Elf Hells-Angels-Rocker wurden bei dem Einsatz vorläufig in Gewahrsam genommen

Offenbar hatte die Kölner Polizei keine oder unzureichende Hinweise aus der Szene, in welchem Umfang die Hells Angels bewaffnet sind und was die Hells Angels nach der Bandidos-Geburtstagsfeier im Belgischen Viertel planen.

Bei einer Razzia im Vereinsheim der Hells Angels hat die Kölner Polizei eine scharfe Schusswaffe sowie Messer und Bargeld im Wert von mehreren Hundert Euro gefunden.

Hintergrund war demnach ein Vorfall vor etwa zwei Wochen, als Mitglieder der Hells Angels versuchten, eine Feier des rivalisierenden Rockerklubs Bandidos in Köln zu stürmen. Die Gangmitglieder hatten versucht, eine Polizeisperre zu durchbrechen, konnten jedoch aufgehalten werden.

Die Hells Angels beanspruchen das Gebiet, in dem der Nachtclub liegt, für sich.

Nach dem Vorfall leitete die Polizei Ermittlungen wegen Landfriedensbruchs ein.

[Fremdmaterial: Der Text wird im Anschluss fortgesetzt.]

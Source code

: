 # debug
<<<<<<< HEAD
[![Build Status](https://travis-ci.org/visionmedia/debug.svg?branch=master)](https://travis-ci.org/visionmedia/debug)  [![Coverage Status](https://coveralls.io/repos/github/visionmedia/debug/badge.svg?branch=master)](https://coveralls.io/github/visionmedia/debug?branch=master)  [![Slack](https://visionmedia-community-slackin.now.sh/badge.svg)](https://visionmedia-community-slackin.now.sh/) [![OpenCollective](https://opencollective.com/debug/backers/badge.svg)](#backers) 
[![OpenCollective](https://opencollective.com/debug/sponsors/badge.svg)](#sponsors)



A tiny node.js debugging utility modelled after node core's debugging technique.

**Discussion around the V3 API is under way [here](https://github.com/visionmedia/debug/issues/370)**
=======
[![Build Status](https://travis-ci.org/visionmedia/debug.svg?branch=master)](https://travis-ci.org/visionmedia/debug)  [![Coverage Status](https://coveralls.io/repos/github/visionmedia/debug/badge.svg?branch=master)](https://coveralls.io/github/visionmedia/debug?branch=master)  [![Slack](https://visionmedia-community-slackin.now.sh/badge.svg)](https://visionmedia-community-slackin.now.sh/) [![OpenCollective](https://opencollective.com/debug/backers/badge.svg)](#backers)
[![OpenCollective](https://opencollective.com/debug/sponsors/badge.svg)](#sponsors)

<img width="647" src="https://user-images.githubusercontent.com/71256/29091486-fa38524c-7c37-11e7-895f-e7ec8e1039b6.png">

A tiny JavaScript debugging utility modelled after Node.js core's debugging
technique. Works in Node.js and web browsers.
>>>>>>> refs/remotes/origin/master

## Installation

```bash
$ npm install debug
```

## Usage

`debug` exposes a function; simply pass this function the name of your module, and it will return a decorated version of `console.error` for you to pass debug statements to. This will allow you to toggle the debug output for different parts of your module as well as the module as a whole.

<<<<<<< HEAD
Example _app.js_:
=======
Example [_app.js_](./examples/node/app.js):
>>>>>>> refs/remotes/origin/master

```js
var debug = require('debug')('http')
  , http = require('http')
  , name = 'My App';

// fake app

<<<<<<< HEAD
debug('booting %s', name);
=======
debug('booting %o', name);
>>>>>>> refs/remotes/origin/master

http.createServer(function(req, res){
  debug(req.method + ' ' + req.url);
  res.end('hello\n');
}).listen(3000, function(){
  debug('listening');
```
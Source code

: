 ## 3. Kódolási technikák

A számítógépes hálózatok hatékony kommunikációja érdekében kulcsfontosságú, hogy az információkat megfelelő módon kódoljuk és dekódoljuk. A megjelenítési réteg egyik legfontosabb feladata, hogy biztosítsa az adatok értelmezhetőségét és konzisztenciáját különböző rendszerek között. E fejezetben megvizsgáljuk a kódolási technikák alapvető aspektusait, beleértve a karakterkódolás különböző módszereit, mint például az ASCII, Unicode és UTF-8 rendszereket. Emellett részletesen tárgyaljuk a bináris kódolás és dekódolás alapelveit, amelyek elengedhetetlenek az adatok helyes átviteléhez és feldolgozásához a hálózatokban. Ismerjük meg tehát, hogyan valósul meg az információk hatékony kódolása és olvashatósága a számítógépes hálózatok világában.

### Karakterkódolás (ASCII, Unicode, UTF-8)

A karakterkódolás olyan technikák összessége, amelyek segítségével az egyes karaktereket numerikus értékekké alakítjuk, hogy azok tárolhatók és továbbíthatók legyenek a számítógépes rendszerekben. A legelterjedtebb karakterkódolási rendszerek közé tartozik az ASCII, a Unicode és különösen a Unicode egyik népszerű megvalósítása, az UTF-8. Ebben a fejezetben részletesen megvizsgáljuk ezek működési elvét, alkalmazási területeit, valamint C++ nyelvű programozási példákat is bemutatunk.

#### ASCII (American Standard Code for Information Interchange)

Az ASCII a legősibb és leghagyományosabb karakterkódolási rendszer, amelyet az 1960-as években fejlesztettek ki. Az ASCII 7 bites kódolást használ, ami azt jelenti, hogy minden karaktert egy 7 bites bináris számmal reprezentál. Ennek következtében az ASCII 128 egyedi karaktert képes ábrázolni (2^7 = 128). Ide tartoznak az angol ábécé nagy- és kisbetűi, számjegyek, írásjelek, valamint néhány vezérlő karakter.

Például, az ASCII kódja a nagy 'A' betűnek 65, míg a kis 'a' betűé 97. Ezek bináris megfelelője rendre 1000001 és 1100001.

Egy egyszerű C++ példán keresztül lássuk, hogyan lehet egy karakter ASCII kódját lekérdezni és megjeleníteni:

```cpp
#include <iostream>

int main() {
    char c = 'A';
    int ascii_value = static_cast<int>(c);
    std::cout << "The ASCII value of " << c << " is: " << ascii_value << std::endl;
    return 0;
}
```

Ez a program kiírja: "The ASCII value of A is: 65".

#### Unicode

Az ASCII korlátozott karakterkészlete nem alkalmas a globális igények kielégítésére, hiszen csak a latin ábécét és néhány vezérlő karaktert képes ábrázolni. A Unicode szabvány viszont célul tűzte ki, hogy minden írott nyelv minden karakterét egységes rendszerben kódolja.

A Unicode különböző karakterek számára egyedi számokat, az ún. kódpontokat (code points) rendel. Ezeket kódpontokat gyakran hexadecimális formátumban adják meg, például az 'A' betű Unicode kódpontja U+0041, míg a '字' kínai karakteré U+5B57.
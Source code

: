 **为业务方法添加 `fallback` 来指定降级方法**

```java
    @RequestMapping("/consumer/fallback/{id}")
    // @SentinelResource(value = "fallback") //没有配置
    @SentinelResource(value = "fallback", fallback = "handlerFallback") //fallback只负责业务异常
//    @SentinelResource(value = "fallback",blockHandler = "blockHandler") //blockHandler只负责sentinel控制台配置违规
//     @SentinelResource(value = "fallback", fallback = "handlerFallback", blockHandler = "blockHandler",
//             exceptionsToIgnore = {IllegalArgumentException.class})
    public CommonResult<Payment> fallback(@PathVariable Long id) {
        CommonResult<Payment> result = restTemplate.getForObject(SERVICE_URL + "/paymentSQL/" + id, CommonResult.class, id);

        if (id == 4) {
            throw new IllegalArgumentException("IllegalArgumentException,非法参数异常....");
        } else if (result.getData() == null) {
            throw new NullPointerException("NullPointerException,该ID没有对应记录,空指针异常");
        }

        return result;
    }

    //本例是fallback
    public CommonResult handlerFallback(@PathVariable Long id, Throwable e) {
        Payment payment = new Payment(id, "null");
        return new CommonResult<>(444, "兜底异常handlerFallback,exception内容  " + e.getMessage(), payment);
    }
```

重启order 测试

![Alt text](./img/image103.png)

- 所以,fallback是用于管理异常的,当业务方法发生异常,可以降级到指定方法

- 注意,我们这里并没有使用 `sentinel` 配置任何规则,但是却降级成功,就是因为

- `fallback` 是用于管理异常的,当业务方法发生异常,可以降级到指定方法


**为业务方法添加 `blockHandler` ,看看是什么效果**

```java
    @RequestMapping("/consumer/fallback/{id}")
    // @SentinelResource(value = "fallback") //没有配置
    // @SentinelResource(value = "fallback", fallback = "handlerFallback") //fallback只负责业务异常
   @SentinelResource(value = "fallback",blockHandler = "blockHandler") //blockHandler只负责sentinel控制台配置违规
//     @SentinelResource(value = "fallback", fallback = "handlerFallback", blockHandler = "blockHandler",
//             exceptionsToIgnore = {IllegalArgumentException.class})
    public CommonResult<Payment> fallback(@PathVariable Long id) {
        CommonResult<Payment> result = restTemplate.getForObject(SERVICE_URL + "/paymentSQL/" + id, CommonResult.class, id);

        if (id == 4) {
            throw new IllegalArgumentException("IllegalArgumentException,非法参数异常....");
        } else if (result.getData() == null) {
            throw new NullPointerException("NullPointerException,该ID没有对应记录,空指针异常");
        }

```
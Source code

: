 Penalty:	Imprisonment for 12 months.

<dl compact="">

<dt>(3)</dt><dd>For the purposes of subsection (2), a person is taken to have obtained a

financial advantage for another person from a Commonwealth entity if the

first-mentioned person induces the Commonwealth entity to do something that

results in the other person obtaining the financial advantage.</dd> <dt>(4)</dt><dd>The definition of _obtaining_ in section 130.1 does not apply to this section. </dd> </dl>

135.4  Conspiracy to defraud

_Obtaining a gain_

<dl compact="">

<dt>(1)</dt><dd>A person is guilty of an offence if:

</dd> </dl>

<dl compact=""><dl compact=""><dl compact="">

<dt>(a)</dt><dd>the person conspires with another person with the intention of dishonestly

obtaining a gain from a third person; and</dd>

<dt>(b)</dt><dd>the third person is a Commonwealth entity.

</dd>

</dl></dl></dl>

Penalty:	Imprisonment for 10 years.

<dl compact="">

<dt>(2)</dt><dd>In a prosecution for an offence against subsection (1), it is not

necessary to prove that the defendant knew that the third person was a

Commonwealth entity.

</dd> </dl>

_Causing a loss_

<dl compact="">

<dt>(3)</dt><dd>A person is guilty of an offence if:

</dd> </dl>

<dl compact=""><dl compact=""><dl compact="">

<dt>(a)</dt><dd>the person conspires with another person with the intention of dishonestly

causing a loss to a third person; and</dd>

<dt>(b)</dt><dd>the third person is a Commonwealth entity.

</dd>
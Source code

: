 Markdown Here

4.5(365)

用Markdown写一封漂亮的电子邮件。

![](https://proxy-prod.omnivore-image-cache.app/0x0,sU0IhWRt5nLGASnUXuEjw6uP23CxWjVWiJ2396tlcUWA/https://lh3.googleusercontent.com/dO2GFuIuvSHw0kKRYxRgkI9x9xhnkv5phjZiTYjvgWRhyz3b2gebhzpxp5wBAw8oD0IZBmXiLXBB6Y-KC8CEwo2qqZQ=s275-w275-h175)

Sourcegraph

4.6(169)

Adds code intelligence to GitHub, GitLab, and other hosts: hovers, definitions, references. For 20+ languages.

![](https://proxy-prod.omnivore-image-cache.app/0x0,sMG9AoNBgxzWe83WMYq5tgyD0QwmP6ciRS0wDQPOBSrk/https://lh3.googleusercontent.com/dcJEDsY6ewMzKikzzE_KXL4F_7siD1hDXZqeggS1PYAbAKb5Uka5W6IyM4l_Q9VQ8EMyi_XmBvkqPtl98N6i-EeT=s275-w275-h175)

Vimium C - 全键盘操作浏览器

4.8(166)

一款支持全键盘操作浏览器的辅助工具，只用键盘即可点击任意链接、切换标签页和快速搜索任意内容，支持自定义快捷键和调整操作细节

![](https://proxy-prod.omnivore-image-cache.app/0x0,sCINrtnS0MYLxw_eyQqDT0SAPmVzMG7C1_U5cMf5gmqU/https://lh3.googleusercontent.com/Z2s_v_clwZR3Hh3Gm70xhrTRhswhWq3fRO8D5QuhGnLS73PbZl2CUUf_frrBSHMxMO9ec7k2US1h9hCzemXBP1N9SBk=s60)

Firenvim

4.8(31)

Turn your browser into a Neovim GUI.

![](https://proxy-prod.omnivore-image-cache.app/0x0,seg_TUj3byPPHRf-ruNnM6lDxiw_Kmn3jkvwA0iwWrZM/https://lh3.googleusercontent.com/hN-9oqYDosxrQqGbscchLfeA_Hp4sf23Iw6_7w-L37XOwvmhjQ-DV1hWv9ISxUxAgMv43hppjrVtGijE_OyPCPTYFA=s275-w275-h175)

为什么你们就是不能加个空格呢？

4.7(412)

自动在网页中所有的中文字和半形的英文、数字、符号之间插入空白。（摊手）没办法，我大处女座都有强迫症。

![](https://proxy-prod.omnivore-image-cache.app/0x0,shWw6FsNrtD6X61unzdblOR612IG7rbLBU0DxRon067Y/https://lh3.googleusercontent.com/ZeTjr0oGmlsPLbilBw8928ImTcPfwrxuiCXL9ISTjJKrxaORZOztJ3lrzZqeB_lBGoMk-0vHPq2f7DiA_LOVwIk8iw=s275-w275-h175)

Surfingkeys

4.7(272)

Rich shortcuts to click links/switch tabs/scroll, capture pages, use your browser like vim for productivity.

Rund 40 Einsatzfahrzeuge fuhren gegen 21.30 Uhr in der Rösrather Straße vor - darunter ein grünes Panzer-Fahrzeug, wie man es von den HoGeSa-Demos kennt, sowie ein gepanzerter Ford-Spezialtruck des SEK mit ausfahrbarer Rampe. Am Mittwoch vollstreckte sie einen richterlichen Durchsuchungsbefehl. Rund 100 Beamte waren bis spät in die Nacht im Einsatz.

Wie die Kölner Polizei am Vormittag ankündigte, will sie im Laufe des Donnerstags ausführlich über den Verlauf der Rocker-Razzia informieren.